Stored data entries
Start of Block
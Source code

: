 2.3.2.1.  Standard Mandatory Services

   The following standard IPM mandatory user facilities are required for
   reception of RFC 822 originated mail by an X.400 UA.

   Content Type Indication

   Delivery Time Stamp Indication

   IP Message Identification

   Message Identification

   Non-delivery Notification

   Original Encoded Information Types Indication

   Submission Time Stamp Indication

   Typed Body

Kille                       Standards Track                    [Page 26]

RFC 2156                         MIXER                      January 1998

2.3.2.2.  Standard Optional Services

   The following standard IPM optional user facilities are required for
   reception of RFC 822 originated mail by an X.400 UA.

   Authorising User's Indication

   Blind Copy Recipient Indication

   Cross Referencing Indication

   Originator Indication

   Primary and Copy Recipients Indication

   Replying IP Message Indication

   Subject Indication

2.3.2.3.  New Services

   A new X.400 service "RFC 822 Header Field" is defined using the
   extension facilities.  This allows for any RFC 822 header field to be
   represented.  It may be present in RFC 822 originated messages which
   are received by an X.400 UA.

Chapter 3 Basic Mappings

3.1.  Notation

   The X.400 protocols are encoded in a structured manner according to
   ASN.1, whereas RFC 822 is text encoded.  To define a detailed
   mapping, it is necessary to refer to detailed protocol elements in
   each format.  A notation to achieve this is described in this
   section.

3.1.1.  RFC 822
End of Block
:: What the task requires ::
Which lines hold the word "Identification"? Copy each of them from the records.

:: Task solution ::
   IP Message Identification
   Message Identification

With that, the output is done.